Standing before hundreds of employees in Ritsche Auditorium, Summer Vogl credited support systems for her matriculation to, and success at, St. Cloud State.
“Each one of you is a support system for all the students who come to our university,” the Student Government president told an Aug. 19 Convocation audience. “When a student succeeds, we all succeed.”
The junior from Walnut Grove’s remarks paved the way for a discussion of Our Husky Compact, a shared commitment to a St. Cloud State education that sets students apart and prepares them to be global citizens in the 21st century.
Our Husky Compact: Dimensions
- Think Creatively and Critically
- Seek and Apply Knowledge
- Communicate Effectively
- Integrate Existing and Evolving Technologies
- Engage as a Member of a Diverse and Multicultural World
- Act with Personal Integrity and Civic Responsibility
President Earl H. Potter III outlined six dimensions of Our Husky Compact (PDF), noting that they speak to student’s need for relevance, the need to understand why something is important. Our Husky Compact, he said, gives students and employees the ability to talk about the distinctive character of a St. Cloud State education.

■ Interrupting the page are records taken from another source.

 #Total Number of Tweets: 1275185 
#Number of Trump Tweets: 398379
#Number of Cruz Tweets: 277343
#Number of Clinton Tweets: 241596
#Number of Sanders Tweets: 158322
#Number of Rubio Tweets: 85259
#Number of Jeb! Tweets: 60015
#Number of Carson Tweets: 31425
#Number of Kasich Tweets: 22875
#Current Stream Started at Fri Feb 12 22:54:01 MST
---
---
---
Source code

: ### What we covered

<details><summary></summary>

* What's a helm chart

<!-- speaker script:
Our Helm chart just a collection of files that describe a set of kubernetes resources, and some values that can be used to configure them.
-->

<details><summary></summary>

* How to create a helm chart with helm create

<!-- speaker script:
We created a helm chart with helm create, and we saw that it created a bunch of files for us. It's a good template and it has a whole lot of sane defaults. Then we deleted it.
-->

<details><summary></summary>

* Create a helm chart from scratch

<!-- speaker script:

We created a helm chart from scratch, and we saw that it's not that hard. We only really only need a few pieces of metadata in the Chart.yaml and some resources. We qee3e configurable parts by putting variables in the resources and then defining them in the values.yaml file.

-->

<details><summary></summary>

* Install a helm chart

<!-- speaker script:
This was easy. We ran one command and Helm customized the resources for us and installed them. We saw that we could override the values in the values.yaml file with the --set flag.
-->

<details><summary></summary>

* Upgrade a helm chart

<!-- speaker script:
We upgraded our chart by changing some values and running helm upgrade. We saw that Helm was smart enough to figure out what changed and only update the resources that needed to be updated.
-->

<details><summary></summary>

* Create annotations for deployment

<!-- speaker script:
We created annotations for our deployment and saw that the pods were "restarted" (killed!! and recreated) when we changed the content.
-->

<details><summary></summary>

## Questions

“In order to keep that [Husky Compact] promise, what kind of place do we have to be? What capacity do we have to create? What does our curriculuum look like?” Potter said. “It drives a conversation that bring us to the very core of why we are here.”

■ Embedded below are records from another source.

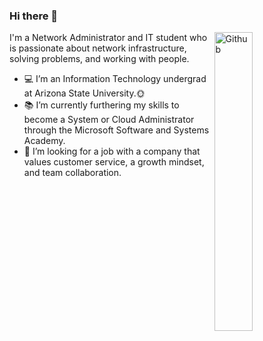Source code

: ### Hi there 👋

<img width="35%" align="right" alt="Github" src= "https://user-images.githubusercontent.com/105303924/168316118-3a905023-179c-48d6-8620-eb12762bc975.gif" />

I'm a Network Administrator and IT student who is passionate about network infrastructure, solving problems, and working with people.

- 💻 I’m an Information Technology undergrad at Arizona State University.🌞
- 📚 I’m currently furthering my skills to become a System or Cloud Administrator through the Microsoft Software and Systems Academy.
- 👯 I’m looking for a job with a company that values customer service, a growth mindset, and team collaboration. 
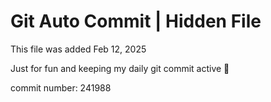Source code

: # Git Auto Commit | Hidden File

This file was added Feb 12, 2025

Just for fun and keeping my daily git commit active 🤪

commit number: 241988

Kristian Twombly, an associate professor of music, was part of a team of employees that, among other things, reviewed responses from three student focus groups. Twombly noted that students viewed their college degree as more than “a degree means a job.”
“They spoke passionately about having a sense of belonging … to choose their own pathway, to be creative, to be ethical,” said Twombly. “These voices — student voices here at St. Cloud State — speak powerfully to the value of a liberal education.”
Among the strands of implementation are a year-long focus on the Communicate Effectively dimension of Our Husky Compact. The 2016-17 academic year will bring an emphasis on the Think Creatively and Critically dimension. Our Husky Compact will be critical to the re-accreditation process with the Higher Learning Commission, which begins November 2016.
Potter pushed back on a national narrative that suggests the liberal arts education is no longer relevant.
“It’s too easy to listen to the media and think the message is that we are in the business of technical training. We are not,” Potter said. “We are in the business of preparing people for success in life, work and citizenship in the 21st century. And, that means the ability to do jobs that don’t exist today, answer questions that haven’t yet been asked.”
Convocation (PDF) workshops and meetings continue through Aug. 21. Fall semester day and evening classes begin Aug. 24. Commencement is Dec. 18.
Standing up for newcomers
In an aside to his formal remarks, Potter addressed recent anti-immigrant/anti-newcomers speech and vandalism in the St. Cloud area.
“We believe in free speech. People have to be able to say what they believe, even if we find it objectionable,” said Potter. “But, on the other side, we also have the right to say we find it objectionable. And, we have the right to call upon our community to stand up and say what we feel.”
Recent incidents include racist comments on social media, directed at Hmong Americans and Somali Americans, as well as vandalism to cars owned by Somali Americans.
Potter hailed campus and community leaders for their support of immigrants and newcomers, notably citing the work of Department of Communication Studies faculty members Roseanna Ross and Jeff Ringer. Ringer and Ross were honored this spring for their work at the St. Cloud Conflict Resolution Center and for their community conflict resolution services.
Said Potter: “Immigrants are good for the United States.”